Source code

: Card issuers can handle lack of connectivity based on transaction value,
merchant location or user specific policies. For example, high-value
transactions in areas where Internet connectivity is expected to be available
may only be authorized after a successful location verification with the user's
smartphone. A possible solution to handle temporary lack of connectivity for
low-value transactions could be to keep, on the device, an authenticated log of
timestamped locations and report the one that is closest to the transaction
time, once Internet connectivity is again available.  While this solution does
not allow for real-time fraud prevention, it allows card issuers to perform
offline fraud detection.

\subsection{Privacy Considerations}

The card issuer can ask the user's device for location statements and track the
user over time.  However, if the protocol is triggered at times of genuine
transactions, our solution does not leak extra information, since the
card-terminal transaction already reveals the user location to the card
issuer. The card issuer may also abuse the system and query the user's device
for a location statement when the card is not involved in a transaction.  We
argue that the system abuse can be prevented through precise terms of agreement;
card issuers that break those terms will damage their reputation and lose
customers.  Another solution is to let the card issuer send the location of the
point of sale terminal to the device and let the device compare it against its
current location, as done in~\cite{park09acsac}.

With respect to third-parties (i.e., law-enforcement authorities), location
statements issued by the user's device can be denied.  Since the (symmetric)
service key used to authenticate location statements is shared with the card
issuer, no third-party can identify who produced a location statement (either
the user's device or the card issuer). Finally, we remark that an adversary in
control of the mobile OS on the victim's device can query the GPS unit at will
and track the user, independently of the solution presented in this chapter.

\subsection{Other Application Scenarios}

...

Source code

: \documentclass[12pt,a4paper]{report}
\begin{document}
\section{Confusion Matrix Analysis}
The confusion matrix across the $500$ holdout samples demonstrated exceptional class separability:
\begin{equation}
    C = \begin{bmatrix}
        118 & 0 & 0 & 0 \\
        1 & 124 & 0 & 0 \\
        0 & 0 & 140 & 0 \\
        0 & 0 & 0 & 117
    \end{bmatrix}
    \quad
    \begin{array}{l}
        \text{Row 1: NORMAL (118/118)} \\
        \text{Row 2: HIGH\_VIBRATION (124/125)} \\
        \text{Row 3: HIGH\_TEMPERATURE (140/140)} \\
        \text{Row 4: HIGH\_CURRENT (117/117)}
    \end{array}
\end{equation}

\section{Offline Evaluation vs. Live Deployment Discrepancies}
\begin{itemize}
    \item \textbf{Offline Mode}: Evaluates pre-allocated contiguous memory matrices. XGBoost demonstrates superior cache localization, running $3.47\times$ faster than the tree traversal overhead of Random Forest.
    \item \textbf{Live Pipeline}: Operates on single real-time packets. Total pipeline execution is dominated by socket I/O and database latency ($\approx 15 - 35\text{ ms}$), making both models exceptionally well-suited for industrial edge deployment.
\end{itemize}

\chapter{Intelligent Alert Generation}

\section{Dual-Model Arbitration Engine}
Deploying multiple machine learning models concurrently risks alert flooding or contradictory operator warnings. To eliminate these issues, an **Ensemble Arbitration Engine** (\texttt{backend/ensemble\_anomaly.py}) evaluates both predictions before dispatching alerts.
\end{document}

## Directions
Lines holding the word "statements" are the answer; copy every one from the records above.

## Exercise solution
The card issuer can ask the user's device for location statements and track the
statements issued by the user's device can be denied.  Since the (symmetric)
service key used to authenticate location statements is shared with the card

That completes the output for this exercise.